GANDERKESEE/HUDE/OLDENBURG - Es besteht noch erheblicher Aufklärungsbedarf. Der 51 Jahre alte mutmaßliche Täter sitzt seit dem vergangenen Freitag in Oldenburg in Untersuchungshaft.
Von Hergen Schelling
GANDERKESEE/ HUDE/ OLDENBURG - Aufatmen in Ganderkesee und Hude: Der Gas-Attentäter, der in den beiden Gemeinden des Landkreises Oldenburg in den vergangenen Monaten für Unbehagen gesorgt hatte, scheint gefasst. Erleichterung auch bei Ganderkesees Bürgermeisterin Alice Gerken-Klaas: Jetzt können wir wieder ruhig schlafen.Der 51-jährige Helmut K. sitzt seit Freitag in der Justizvollzugsanstalt Oldenburg unter dringendem Tatverdacht in Haft. Laut Staatsanwältin Frauke Wilken stammt er aus Lemwerder (Kreis Wesermarsch). Nach Informationen der NWZ lebte er mit seiner Familie unmittelbar an der Kreis- und Gemeindegrenze, sein Lebensalltag war stark zur Gemeinde Ganderkesee und deren Ortsteil Neuenlande ausgerichtet. Der durch eine DNA-Spur auf einer der Gasflaschen überführte Verdächtige ist wegen Eigentumsdelikten vorbestraft.
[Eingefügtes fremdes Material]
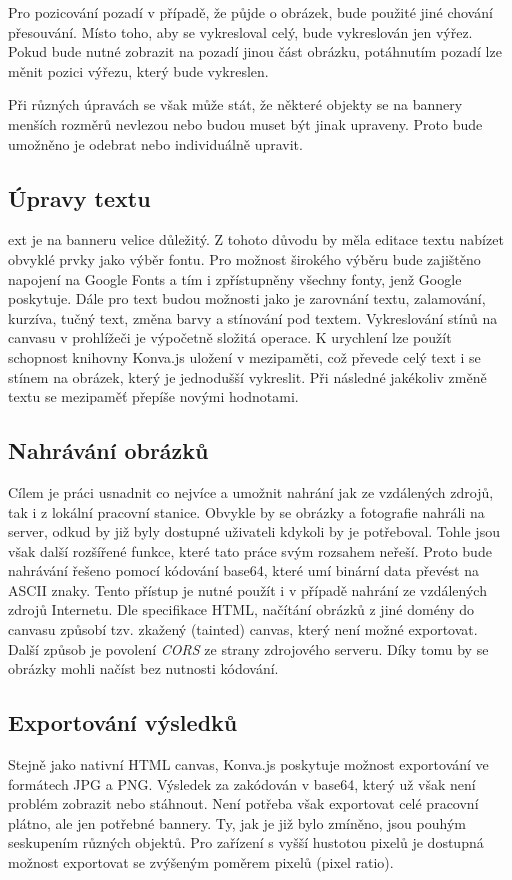         Pro pozicování pozadí v případě, že půjde o obrázek, bude použité jiné chování přesouvání. Místo toho, aby se vykresloval celý, bude vykreslován jen výřez.
        Pokud bude nutné zobrazit na pozadí jinou část obrázku, potáhnutím pozadí lze měnit pozici výřezu, který bude vykreslen.

        Při různých úpravách se však může stát, že některé objekty se na bannery menších rozměrů nevlezou nebo budou muset být jinak upraveny.
        Proto bude umožněno je odebrat nebo individuálně upravit.

        \subsection{Úpravy textu}
        ext je na banneru velice důležitý. Z tohoto důvodu by měla editace textu nabízet obvyklé prvky jako výběr fontu.
        Pro možnost širokého výběru bude zajištěno napojení na Google Fonts a tím i zpřístupněny všechny fonty, jenž Google poskytuje.
        Dále pro text budou možnosti jako je zarovnání textu, zalamování, kurzíva, tučný text, změna barvy a stínování pod textem.
        Vykreslování stínů na canvasu v prohlížeči je výpočetně složitá operace. K urychlení lze použít schopnost knihovny Konva.js uložení v mezipaměti,
        což převede celý text i se stínem na obrázek,
        který je jednodušší vykreslit. Při následné jakékoliv změně textu se mezipaměť přepíše novými hodnotami.

        \subsection{Nahrávání obrázků}
        Cílem je práci usnadnit co nejvíce a umožnit nahrání jak ze vzdálených zdrojů, tak i z lokální pracovní stanice.
        Obvykle by se obrázky a fotografie nahráli na server, odkud by již byly dostupné uživateli kdykoli by je potřeboval.
        Tohle jsou však další rozšířené funkce, které tato práce svým rozsahem neřeší. Proto bude nahrávání řešeno pomocí kódování base64,
        které umí binární data převést na ASCII znaky. Tento přístup je nutné použít i v případě nahrání ze vzdálených zdrojů Internetu.
        Dle specifikace HTML, načítání obrázků z jiné domény do canvasu způsobí tzv. zkažený (tainted) canvas, který není možné exportovat.
        Další způsob je povolení \emph{CORS} ze strany zdrojového serveru. Díky tomu by se obrázky mohli načíst bez nutnosti kódování.

        \subsection{Exportování výsledků}
        Stejně jako nativní HTML canvas, Konva.js poskytuje možnost exportování ve formátech JPG a PNG.
        Výsledek za zakódován v base64, který už však není problém zobrazit nebo stáhnout.
        Není potřeba však exportovat celé pracovní plátno, ale jen potřebné bannery. Ty, jak je již bylo zmíněno,
        jsou pouhým seskupením různých objektů. Pro zařízení s vyšší hustotou pixelů je dostupná možnost exportovat se zvýšeným poměrem pixelů (pixel ratio). 

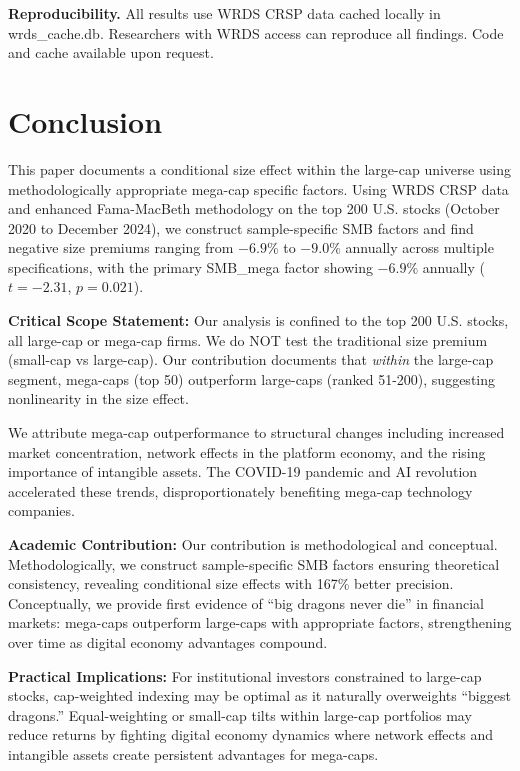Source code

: \documentclass[10pt,letterpaper]{article}
\begin{document}
\textbf{Reproducibility.} All results use WRDS CRSP data cached locally in wrds\_cache.db. Researchers with WRDS access can reproduce all findings. Code and cache available upon request.

\section*{Conclusion}

This paper documents a conditional size effect within the large-cap universe using methodologically appropriate mega-cap specific factors. Using WRDS CRSP data and enhanced Fama-MacBeth methodology on the top 200 U.S. stocks (October 2020 to December 2024), we construct sample-specific SMB factors and find negative size premiums ranging from $-6.9\%$ to $-9.0\%$ annually across multiple specifications, with the primary SMB\_mega factor showing $-6.9\%$ annually ($t=-2.31$, $p=0.021$).

\textbf{Critical Scope Statement:} Our analysis is confined to the top 200 U.S. stocks, all large-cap or mega-cap firms. We do NOT test the traditional size premium (small-cap vs large-cap). Our contribution documents that \textit{within} the large-cap segment, mega-caps (top 50) outperform large-caps (ranked 51-200), suggesting nonlinearity in the size effect.

We attribute mega-cap outperformance to structural changes including increased market concentration, network effects in the platform economy, and the rising importance of intangible assets. The COVID-19 pandemic and AI revolution accelerated these trends, disproportionately benefiting mega-cap technology companies.

\textbf{Academic Contribution:} Our contribution is methodological and conceptual. Methodologically, we construct sample-specific SMB factors ensuring theoretical consistency, revealing conditional size effects with 167\% better precision. Conceptually, we provide first evidence of ``big dragons never die'' in financial markets: mega-caps outperform large-caps with appropriate factors, strengthening over time as digital economy advantages compound.

\textbf{Practical Implications:} For institutional investors constrained to large-cap stocks, cap-weighted indexing may be optimal as it naturally overweights ``biggest dragons.'' Equal-weighting or small-cap tilts within large-cap portfolios may reduce returns by fighting digital economy dynamics where network effects and intangible assets create persistent advantages for mega-caps.
\end{document}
Festgenommen wurde er in Rotenburg/Wümme. Warum das Mobile Einsatzkommando der Polizeidirektion Oldenburg gerade dort zugriff, blieb gestern ebenso unbeantwortet wie das Motiv und weitere Hintergründe der mysteriösen Gasanschläge auch weil der Verdächtige zu den Vorwürfen schweigt. So darf weiter spekuliert werden, was ihn dazu getrieben haben mag, nachts Gas aus Flaschen mit Schläuchen in drei Ganderkeseer Wohnhäuser zu leiten. Dass bei diesen Taten im Spätsommer 2006 niemand zu Schaden kam, ist auf die Aufmerksamkeit der Bewohner zurückzuführen, die das Gas rechtzeitig rochen. Der vierte Fall ereignete sich in der Nacht zum 10. Januar in Hude hier blieb es beim Versuch.
Eine solche Anschlagsserie sei in Deutschland noch nicht vorgekommen, sagten Polizeioberrat Thomas Weber, Leiter des Zentralen Kriminaldienstes der Polizeiinspektion Delmenhorst/Oldenburg-Land, und Kriminalhauptkommissar Udo Geschonke, Chef der ermittelnden Einsatzgruppe Ganter. Beide gehen fest davon aus, dass die vier Taten zusammengehören. Ob möglicherweise weitere Verbrechen unter anderem zwei Brandstiftungen mit den Fällen in Verbindung stehen, wird nun untersucht.